* Directions *
Exactly as written, set down the lines from the top of the entries through the line bearing "有网友在我的一篇和Conte", with every picture left out.

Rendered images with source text
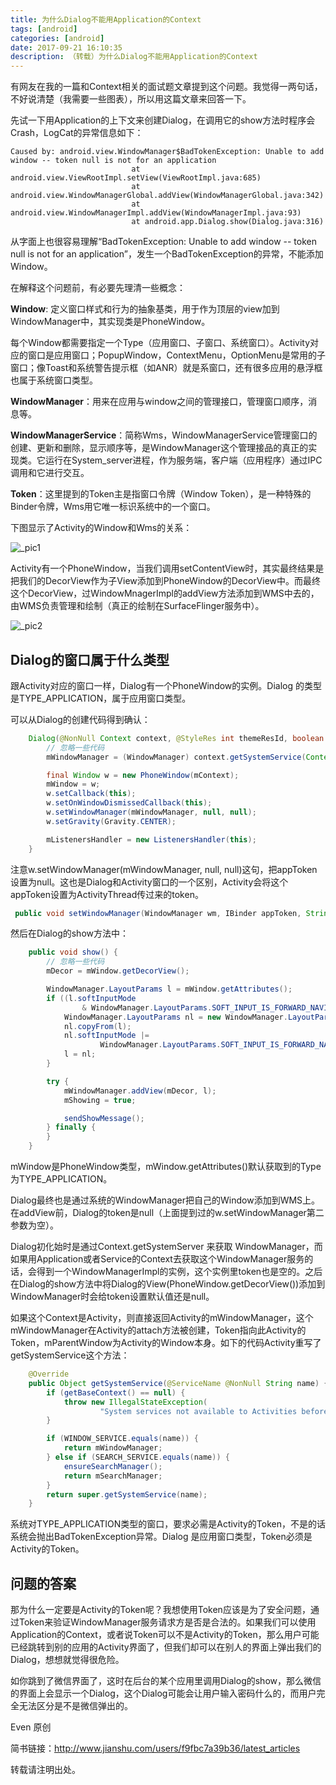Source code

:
 ```yaml
---
title: 为什么Dialog不能用Application的Context
tags: [android]
categories: [android]
date: 2017-09-21 16:10:35
description: （转载）为什么Dialog不能用Application的Context
---
```



有网友在我的一篇和Context相关的面试题文章提到这个问题。我觉得一两句话，不好说清楚（我需要一些图表），所以用这篇文章来回答一下。

先试一下用Application的上下文来创建Dialog，在调用它的show方法时程序会Crash，LogCat的异常信息如下：

```
Caused by: android.view.WindowManager$BadTokenException: Unable to add window -- token null is not for an application
                           at android.view.ViewRootImpl.setView(ViewRootImpl.java:685)
                           at android.view.WindowManagerGlobal.addView(WindowManagerGlobal.java:342)
                           at android.view.WindowManagerImpl.addView(WindowManagerImpl.java:93)
                           at android.app.Dialog.show(Dialog.java:316)
```


从字面上也很容易理解“BadTokenException: Unable to add window -- token null is not for an application”，发生一个BadTokenException的异常，不能添加Window。

在解释这个问题前，有必要先理清一些概念：

**Window**: 定义窗口样式和行为的抽象基类，用于作为顶层的view加到WindowManager中，其实现类是PhoneWindow。

每个Window都需要指定一个Type（应用窗口、子窗口、系统窗口）。Activity对应的窗口是应用窗口；PopupWindow，ContextMenu，OptionMenu是常用的子窗口；像Toast和系统警告提示框（如ANR）就是系窗口，还有很多应用的悬浮框也属于系统窗口类型。

**WindowManager**：用来在应用与window之间的管理接口，管理窗口顺序，消息等。

**WindowManagerService**：简称Wms，WindowManagerService管理窗口的创建、更新和删除，显示顺序等，是WindowManager这个管理接品的真正的实现类。它运行在System_server进程，作为服务端，客户端（应用程序）通过IPC调用和它进行交互。

**Token**：这里提到的Token主是指窗口令牌（Window Token），是一种特殊的Binder令牌，Wms用它唯一标识系统中的一个窗口。

下图显示了Activity的Window和Wms的关系：

![_pic1](1.png)


Activity有一个PhoneWindow，当我们调用setContentView时，其实最终结果是把我们的DecorView作为子View添加到PhoneWindow的DecorView中。而最终这个DecorView，过WindowMnagerImpl的addView方法添加到WMS中去的，由WMS负责管理和绘制（真正的绘制在SurfaceFlinger服务中）。

![_pic2](2.png)


## Dialog的窗口属于什么类型


跟Activity对应的窗口一样，Dialog有一个PhoneWindow的实例。Dialog 的类型是TYPE_APPLICATION，属于应用窗口类型。

可以从Dialog的创建代码得到确认：

```java
    Dialog(@NonNull Context context, @StyleRes int themeResId, boolean createContextThemeWrapper) {
        // 忽略一些代码
        mWindowManager = (WindowManager) context.getSystemService(Context.WINDOW_SERVICE);

        final Window w = new PhoneWindow(mContext);
        mWindow = w;
        w.setCallback(this);
        w.setOnWindowDismissedCallback(this);
        w.setWindowManager(mWindowManager, null, null);
        w.setGravity(Gravity.CENTER);

        mListenersHandler = new ListenersHandler(this);
    }
```


注意w.setWindowManager(mWindowManager, null, null)这句，把appToken设置为null。这也是Dialog和Activity窗口的一个区别，Activity会将这个appToken设置为ActivityThread传过来的token。

```java
 public void setWindowManager(WindowManager wm, IBinder appToken, String appName)
```


然后在Dialog的show方法中：

```java
    public void show() {
        // 忽略一些代码
        mDecor = mWindow.getDecorView();

        WindowManager.LayoutParams l = mWindow.getAttributes();
        if ((l.softInputMode
                & WindowManager.LayoutParams.SOFT_INPUT_IS_FORWARD_NAVIGATION) == 0) {
            WindowManager.LayoutParams nl = new WindowManager.LayoutParams();
            nl.copyFrom(l);
            nl.softInputMode |=
                    WindowManager.LayoutParams.SOFT_INPUT_IS_FORWARD_NAVIGATION;
            l = nl;
        }

        try {
            mWindowManager.addView(mDecor, l);
            mShowing = true;

            sendShowMessage();
        } finally {
        }
    }
```


mWindow是PhoneWindow类型，mWindow.getAttributes()默认获取到的Type为TYPE_APPLICATION。

Dialog最终也是通过系统的WindowManager把自己的Window添加到WMS上。在addView前，Dialog的token是null（上面提到过的w.setWindowManager第二参数为空）。

Dialog初化始时是通过Context.getSystemServer 来获取 WindowManager，而如果用Application或者Service的Context去获取这个WindowManager服务的话，会得到一个WindowManagerImpl的实例，这个实例里token也是空的。之后在Dialog的show方法中将Dialog的View(PhoneWindow.getDecorView())添加到WindowManager时会给token设置默认值还是null。

如果这个Context是Activity，则直接返回Activity的mWindowManager，这个mWindowManager在Activity的attach方法被创建，Token指向此Activity的Token，mParentWindow为Activity的Window本身。如下的代码Activity重写了getSystemService这个方法：

```java
    @Override
    public Object getSystemService(@ServiceName @NonNull String name) {
        if (getBaseContext() == null) {
            throw new IllegalStateException(
                    "System services not available to Activities before onCreate()");
        }

        if (WINDOW_SERVICE.equals(name)) {
            return mWindowManager;
        } else if (SEARCH_SERVICE.equals(name)) {
            ensureSearchManager();
            return mSearchManager;
        }
        return super.getSystemService(name);
    }
```


系统对TYPE_APPLICATION类型的窗口，要求必需是Activity的Token，不是的话系统会抛出BadTokenException异常。Dialog 是应用窗口类型，Token必须是Activity的Token。

## 问题的答案


那为什么一定要是Activity的Token呢？我想使用Token应该是为了安全问题，通过Token来验证WindowManager服务请求方是否是合法的。如果我们可以使用Application的Context，或者说Token可以不是Activity的Token，那么用户可能已经跳转到别的应用的Activity界面了，但我们却可以在别人的界面上弹出我们的Dialog，想想就觉得很危险。

如你跳到了微信界面了，这时在后台的某个应用里调用Dialog的show，那么微信的界面上会显示一个Dialog，这个Dialog可能会让用户输入密码什么的，而用户完全无法区分是不是微信弹出的。


Even 原创

简书链接：http://www.jianshu.com/users/f9fbc7a39b36/latest_articles

转载请注明出处。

* Task solution *
Source code

:
 ```yaml
---
title: 为什么Dialog不能用Application的Context
tags: [android]
categories: [android]
date: 2017-09-21 16:10:35
description: （转载）为什么Dialog不能用Application的Context
---
```



有网友在我的一篇和Context相关的面试题文章提到这个问题。我觉得一两句话，不好说清楚（我需要一些图表），所以用这篇文章来回答一下。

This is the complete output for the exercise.